[Plain-text document sources]

****************************************

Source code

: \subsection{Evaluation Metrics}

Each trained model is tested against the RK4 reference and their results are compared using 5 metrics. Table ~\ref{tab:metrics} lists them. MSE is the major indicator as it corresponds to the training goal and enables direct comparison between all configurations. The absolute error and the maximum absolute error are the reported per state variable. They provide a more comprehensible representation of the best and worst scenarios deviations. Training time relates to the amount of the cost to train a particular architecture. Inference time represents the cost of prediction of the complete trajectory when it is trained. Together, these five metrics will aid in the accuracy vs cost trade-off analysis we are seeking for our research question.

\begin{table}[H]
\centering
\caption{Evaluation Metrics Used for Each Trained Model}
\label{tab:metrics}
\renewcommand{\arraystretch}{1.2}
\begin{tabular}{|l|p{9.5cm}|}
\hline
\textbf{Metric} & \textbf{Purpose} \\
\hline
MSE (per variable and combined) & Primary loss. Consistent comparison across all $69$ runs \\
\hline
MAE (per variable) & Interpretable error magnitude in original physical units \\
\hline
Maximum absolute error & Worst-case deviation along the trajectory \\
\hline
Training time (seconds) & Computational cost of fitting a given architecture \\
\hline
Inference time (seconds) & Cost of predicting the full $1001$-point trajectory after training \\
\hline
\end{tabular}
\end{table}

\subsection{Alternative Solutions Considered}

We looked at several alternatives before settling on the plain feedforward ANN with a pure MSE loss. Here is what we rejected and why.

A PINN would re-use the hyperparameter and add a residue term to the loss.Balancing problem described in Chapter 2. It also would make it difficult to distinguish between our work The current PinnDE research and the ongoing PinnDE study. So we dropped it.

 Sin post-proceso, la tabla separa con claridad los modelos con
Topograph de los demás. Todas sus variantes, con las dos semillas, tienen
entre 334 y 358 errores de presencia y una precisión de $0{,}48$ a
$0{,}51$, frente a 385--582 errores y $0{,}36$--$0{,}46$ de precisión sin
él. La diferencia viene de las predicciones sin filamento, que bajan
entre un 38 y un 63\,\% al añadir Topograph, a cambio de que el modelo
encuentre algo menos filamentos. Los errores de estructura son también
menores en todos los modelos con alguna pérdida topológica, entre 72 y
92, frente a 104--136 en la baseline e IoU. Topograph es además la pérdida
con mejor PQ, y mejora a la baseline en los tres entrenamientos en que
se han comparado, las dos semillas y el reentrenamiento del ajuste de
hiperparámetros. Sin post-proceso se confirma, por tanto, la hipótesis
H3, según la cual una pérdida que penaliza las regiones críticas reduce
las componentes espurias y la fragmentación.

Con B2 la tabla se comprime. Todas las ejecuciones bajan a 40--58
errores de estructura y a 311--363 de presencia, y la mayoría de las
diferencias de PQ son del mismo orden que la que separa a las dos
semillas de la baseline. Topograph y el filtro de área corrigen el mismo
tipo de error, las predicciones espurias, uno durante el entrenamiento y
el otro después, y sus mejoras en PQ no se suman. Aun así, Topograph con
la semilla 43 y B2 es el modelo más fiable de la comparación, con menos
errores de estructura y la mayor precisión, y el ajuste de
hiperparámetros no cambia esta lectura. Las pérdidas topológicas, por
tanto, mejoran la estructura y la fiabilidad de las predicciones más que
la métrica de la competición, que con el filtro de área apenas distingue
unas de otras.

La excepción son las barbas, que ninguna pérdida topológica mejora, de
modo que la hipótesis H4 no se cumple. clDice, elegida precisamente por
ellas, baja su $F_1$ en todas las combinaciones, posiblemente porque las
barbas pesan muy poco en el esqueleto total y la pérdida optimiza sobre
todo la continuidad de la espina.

****************************************

Transcribe each entry word for word.

Source code

: \subsection{Evaluation Metrics}

Each trained model is tested against the RK4 reference and their results are compared using 5 metrics. Table ~\ref{tab:metrics} lists them. MSE is the major indicator as it corresponds to the training goal and enables direct comparison between all configurations. The absolute error and the maximum absolute error are the reported per state variable. They provide a more comprehensible representation of the best and worst scenarios deviations. Training time relates to the amount of the cost to train a particular architecture. Inference time represents the cost of prediction of the complete trajectory when it is trained. Together, these five metrics will aid in the accuracy vs cost trade-off analysis we are seeking for our research question.

\begin{table}[H]
\centering
\caption{Evaluation Metrics Used for Each Trained Model}
\label{tab:metrics}
\renewcommand{\arraystretch}{1.2}
\begin{tabular}{|l|p{9.5cm}|}
\hline
\textbf{Metric} & \textbf{Purpose} \\
\hline
MSE (per variable and combined) & Primary loss. Consistent comparison across all $69$ runs \\
\hline
MAE (per variable) & Interpretable error magnitude in original physical units \\
\hline
Maximum absolute error & Worst-case deviation along the trajectory \\
\hline
Training time (seconds) & Computational cost of fitting a given architecture \\
\hline
Inference time (seconds) & Cost of predicting the full $1001$-point trajectory after training \\
\hline
\end{tabular}
\end{table}

\subsection{Alternative Solutions Considered}

We looked at several alternatives before settling on the plain feedforward ANN with a pure MSE loss. Here is what we rejected and why.

A PINN would re-use the hyperparameter and add a residue term to the loss.Balancing problem described in Chapter 2. It also would make it difficult to distinguish between our work The current PinnDE research and the ongoing PinnDE study. So we dropped it.

 Sin post-proceso, la tabla separa con claridad los modelos con
Topograph de los demás. Todas sus variantes, con las dos semillas, tienen
entre 334 y 358 errores de presencia y una precisión de $0{,}48$ a
$0{,}51$, frente a 385--582 errores y $0{,}36$--$0{,}46$ de precisión sin
él. La diferencia viene de las predicciones sin filamento, que bajan
entre un 38 y un 63\,\% al añadir Topograph, a cambio de que el modelo
encuentre algo menos filamentos. Los errores de estructura son también
menores en todos los modelos con alguna pérdida topológica, entre 72 y
92, frente a 104--136 en la baseline e IoU. Topograph es además la pérdida
con mejor PQ, y mejora a la baseline en los tres entrenamientos en que
se han comparado, las dos semillas y el reentrenamiento del ajuste de
hiperparámetros. Sin post-proceso se confirma, por tanto, la hipótesis
H3, según la cual una pérdida que penaliza las regiones críticas reduce
las componentes espurias y la fragmentación.

Con B2 la tabla se comprime. Todas las ejecuciones bajan a 40--58
errores de estructura y a 311--363 de presencia, y la mayoría de las
diferencias de PQ son del mismo orden que la que separa a las dos
semillas de la baseline. Topograph y el filtro de área corrigen el mismo
tipo de error, las predicciones espurias, uno durante el entrenamiento y
el otro después, y sus mejoras en PQ no se suman. Aun así, Topograph con
la semilla 43 y B2 es el modelo más fiable de la comparación, con menos
errores de estructura y la mayor precisión, y el ajuste de
hiperparámetros no cambia esta lectura. Las pérdidas topológicas, por
tanto, mejoran la estructura y la fiabilidad de las predicciones más que
la métrica de la competición, que con el filtro de área apenas distingue
unas de otras.

La excepción son las barbas, que ninguna pérdida topológica mejora, de
modo que la hipótesis H4 no se cumple. clDice, elegida precisamente por
ellas, baja su $F_1$ en todas las combinaciones, posiblemente porque las
barbas pesan muy poco en el esqueleto total y la pérdida optimiza sobre
todo la continuidad de la espina.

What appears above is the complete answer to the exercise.